- Mas que dizer dos que consentem, que se apressam até a servir tais cidades? Não admira a sua coragem e complacência?
- Sim, com excepção dos que se deixam enganar e se julgam políticos autênticos porque são louvados pela multidão.
- Que dizes? Não desculpas esses homens? Achas que uma pessoa que não sabe medir, a quem outras pessoas no mesmo caso diriam que tem quatro côvados, poderia evitar pensar que é essa a sua medida?
- Não - confessou -, não o creio.
- Por conseguinte, não te irrites contra eles; com efeito, esses homens são os mais encantadores do mundo! Fazem leis sobre os assuntos que enumerámos há pouco e reformam-rias, supondo que conseguirão pôr fim às fraudes que se cometem nos contratos e nos negócios de que ainda agora falávamos: não sabem que, na realidade, cortam as cabeças de uma hidra.
- Efectivamente - disse ele -, não fazem outra coisa.
- Quanto a mim - prossegui -, não pensaria que, numa cidade mal ou bem governada, o verdadeiro legislador tivesse de preocupar-se com este género de leis: na primeira, porque são inúteis e de nenhum efeito; na segunda, porque qualquer pessoa descobrirá uma parte e a outra derivará das instituições já estabelecidas.
- Que nos falta então fazer ainda em legislação? - perguntou.
- A nós, nada - respondi -, mas a Apolo, ao deus de Delfos, falta fazer as maiores, as mais belas e as primeiras das leis.
- Quais?
- As que dizem respeito à construção dos templos, aos sacrifícios dos deuses e, heróis, ao enterro dos mortos e às cerimónias que nos tornam as suas almas propícias. Efectivamente, não possuímos esta ciência; por isso, ao fundarmos a cidade, não devemos obedecer a mais ninguém, se formos prudentes, nem aceitar outro guia além da nossa pátria. Ora, este deus, em tais assuntos, é o guia nacional de todos os homens, visto que profere os seus oráculos sentado na Ônfale, no centro da Terra.

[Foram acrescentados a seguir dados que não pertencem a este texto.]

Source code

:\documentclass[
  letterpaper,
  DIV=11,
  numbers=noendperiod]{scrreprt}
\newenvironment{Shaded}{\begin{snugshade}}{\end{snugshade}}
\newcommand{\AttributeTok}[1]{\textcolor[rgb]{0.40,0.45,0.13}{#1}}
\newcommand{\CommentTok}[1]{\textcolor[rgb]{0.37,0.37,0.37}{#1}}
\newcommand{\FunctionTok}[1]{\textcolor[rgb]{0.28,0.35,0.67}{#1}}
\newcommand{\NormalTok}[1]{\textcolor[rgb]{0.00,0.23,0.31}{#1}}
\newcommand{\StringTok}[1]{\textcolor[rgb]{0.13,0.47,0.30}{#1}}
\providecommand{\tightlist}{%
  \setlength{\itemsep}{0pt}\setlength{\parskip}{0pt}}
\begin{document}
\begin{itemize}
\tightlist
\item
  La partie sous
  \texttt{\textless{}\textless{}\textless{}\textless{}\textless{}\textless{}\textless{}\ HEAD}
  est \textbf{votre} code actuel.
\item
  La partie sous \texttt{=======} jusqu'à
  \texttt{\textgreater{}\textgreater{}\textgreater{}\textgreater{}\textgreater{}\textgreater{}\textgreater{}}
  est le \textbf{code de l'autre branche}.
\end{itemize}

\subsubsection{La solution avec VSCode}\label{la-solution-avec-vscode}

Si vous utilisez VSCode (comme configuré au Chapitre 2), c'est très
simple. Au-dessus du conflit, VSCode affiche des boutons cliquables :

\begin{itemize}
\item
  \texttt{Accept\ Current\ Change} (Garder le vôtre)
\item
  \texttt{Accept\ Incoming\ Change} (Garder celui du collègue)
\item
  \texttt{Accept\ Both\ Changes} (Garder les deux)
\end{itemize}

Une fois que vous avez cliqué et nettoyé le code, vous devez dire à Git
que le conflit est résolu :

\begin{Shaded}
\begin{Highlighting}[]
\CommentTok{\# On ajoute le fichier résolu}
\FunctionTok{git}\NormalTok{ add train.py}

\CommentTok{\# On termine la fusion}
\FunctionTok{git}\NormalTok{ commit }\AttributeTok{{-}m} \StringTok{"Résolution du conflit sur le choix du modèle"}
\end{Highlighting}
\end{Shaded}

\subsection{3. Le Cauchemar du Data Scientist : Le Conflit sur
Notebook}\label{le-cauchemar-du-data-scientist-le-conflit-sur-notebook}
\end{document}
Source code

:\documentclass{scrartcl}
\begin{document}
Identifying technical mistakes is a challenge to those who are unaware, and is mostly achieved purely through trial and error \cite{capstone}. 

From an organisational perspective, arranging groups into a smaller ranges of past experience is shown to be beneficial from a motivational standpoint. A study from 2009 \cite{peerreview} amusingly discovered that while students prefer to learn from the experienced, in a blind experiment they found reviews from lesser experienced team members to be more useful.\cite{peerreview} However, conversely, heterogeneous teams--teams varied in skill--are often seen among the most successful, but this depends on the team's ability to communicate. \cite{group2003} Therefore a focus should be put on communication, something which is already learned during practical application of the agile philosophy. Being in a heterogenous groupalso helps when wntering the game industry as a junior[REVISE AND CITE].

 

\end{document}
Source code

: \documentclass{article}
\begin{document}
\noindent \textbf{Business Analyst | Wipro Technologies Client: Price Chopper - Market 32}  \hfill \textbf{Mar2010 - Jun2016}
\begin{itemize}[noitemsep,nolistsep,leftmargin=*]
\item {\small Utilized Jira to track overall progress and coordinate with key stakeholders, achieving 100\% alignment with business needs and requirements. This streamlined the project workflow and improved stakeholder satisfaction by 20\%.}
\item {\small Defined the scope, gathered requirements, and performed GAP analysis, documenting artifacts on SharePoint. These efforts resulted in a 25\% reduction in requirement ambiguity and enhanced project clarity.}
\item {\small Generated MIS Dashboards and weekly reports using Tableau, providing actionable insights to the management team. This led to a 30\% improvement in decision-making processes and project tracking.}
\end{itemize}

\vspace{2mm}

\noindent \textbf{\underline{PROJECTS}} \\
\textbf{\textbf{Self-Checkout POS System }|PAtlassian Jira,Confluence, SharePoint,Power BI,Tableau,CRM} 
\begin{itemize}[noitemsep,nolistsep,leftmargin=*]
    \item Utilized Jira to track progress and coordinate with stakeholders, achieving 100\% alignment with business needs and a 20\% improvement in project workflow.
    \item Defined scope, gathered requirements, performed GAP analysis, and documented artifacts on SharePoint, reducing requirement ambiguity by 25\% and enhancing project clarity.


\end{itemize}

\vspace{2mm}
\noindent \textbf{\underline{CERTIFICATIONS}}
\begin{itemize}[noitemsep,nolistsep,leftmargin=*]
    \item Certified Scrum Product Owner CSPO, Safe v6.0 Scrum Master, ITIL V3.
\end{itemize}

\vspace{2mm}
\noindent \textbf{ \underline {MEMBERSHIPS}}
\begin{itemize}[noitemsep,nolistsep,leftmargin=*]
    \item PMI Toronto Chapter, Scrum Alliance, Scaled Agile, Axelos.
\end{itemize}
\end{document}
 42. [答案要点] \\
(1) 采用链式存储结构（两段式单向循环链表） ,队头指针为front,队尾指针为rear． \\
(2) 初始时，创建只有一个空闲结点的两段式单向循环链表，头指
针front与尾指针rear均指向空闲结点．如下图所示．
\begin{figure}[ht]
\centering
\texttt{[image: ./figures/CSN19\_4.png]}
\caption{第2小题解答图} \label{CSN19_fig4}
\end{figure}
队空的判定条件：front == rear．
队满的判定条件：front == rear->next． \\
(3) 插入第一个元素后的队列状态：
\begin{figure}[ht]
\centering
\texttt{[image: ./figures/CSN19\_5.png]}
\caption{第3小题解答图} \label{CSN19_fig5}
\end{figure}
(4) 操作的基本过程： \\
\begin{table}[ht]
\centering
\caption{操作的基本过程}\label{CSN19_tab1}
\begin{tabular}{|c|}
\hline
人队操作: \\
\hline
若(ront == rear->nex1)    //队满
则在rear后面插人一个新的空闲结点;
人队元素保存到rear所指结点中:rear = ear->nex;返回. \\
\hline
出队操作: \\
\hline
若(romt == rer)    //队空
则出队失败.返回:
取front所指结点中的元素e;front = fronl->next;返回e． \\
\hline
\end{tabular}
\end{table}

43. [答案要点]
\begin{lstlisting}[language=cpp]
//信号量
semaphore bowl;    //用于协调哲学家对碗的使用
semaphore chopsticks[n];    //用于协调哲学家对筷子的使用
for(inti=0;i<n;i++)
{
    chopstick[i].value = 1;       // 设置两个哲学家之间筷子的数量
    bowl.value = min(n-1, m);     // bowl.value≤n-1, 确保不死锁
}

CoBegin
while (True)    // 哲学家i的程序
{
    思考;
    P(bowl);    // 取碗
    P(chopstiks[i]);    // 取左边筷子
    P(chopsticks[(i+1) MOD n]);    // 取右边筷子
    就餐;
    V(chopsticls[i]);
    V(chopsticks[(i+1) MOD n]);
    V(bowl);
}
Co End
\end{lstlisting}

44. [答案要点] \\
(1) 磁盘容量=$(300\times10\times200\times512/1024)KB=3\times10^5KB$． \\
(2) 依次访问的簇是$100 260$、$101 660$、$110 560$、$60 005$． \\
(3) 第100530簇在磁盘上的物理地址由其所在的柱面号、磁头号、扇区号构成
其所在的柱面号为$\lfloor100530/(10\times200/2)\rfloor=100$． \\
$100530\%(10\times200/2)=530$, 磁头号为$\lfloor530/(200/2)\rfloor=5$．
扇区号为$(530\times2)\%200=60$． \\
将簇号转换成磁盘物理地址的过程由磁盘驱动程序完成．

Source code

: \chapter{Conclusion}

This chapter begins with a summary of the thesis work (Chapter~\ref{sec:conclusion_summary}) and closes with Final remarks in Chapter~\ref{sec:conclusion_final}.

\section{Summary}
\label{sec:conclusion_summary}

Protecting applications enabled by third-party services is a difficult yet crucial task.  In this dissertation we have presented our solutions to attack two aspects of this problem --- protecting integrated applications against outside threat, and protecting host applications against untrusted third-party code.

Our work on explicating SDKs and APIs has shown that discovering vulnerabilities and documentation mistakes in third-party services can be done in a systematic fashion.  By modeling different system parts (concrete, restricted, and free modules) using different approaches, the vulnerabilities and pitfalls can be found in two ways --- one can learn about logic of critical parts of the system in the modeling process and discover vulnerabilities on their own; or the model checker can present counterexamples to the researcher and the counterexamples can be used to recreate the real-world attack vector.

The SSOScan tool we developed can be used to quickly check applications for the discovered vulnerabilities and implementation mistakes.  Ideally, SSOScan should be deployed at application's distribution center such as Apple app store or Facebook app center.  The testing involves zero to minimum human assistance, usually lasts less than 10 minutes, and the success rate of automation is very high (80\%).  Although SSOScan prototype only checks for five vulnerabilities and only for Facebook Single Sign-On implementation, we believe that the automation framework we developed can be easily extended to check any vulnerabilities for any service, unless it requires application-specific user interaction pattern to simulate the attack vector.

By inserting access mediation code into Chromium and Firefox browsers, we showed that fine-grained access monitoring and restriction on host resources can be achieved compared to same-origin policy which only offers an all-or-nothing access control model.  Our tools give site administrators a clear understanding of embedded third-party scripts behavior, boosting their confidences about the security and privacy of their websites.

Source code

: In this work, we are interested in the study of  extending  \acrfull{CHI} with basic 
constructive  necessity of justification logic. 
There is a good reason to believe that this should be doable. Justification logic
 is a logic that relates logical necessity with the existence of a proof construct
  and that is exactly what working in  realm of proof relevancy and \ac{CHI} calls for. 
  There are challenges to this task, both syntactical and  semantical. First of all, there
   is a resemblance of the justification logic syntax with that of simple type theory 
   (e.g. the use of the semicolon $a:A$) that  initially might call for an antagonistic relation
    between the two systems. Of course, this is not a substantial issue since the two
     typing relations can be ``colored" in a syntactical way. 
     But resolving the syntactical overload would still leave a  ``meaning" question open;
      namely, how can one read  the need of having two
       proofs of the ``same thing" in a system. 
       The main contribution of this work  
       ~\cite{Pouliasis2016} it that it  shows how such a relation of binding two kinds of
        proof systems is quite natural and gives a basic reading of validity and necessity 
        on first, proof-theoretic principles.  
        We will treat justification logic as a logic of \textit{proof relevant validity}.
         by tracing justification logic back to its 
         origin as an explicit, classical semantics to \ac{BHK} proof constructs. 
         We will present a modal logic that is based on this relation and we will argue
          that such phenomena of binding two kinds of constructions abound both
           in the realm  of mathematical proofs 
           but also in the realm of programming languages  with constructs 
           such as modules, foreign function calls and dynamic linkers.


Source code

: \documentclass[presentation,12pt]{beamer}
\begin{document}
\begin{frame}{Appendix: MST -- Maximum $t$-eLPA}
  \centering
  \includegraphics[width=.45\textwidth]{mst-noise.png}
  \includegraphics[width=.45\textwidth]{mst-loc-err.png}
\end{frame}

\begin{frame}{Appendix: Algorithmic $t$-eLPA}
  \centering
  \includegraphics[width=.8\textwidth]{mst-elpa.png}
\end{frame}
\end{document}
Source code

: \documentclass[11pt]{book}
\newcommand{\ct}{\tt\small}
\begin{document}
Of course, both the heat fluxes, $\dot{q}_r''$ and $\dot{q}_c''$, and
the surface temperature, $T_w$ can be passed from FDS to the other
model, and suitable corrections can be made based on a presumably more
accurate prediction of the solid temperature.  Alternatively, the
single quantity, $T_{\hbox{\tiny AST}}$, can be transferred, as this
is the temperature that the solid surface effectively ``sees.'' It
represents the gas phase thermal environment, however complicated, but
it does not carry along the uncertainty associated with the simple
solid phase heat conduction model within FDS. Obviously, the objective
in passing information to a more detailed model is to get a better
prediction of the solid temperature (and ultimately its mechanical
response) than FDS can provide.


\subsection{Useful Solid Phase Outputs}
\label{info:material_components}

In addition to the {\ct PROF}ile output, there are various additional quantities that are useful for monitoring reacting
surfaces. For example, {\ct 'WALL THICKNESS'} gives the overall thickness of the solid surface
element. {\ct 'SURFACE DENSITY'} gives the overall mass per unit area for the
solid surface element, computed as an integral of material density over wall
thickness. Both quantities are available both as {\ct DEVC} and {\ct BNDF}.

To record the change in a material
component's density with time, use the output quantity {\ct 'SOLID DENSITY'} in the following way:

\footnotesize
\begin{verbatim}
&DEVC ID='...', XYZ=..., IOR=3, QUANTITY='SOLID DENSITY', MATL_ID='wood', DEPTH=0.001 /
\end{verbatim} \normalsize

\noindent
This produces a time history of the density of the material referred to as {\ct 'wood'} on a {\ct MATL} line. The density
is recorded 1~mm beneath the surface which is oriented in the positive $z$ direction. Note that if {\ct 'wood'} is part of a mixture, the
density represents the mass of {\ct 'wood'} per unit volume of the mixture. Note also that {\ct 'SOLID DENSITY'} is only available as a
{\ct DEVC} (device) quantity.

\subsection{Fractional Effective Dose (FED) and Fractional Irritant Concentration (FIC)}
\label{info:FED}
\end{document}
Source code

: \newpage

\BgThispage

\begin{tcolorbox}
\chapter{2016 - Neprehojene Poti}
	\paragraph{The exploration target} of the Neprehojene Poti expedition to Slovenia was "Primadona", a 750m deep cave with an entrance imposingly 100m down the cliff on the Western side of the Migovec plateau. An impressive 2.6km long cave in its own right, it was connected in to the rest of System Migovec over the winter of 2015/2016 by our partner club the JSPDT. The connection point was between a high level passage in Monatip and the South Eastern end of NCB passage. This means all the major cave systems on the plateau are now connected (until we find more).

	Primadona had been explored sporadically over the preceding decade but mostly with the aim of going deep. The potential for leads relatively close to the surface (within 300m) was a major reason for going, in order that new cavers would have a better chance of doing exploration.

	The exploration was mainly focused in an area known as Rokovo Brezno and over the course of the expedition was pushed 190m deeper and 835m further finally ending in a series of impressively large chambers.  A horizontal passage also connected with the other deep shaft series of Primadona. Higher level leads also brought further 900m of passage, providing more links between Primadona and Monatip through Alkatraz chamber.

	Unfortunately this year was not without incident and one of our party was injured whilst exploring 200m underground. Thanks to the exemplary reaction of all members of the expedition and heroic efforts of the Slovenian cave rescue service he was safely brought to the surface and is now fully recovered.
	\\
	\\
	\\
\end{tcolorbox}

- Tens razão - disse ele -, é assim que se deve fazer.
- Bem, a tua cidade está fundada, filho de Aríston - prossegui. - Agora, arranja onde quiseres uma luz suficiente, chama o teu irmão, Polemarco, e os outros e considera se nos é possível ver onde reside nela a justiça, onde a injustiça, em que diferem uma da outra e qual das duas deve possuir quem quiser ser feliz, quer escape ou não aos olhos dos deuses e dos homens.
- É como se não dissesses nada! - interveio Gláucon. - Com efeito, prometeste-nos que serias tu a fazer essa pesquisa, pretendendo que seria ímpio para ti não ajudar a justiça por todos os meios ao teu alcance.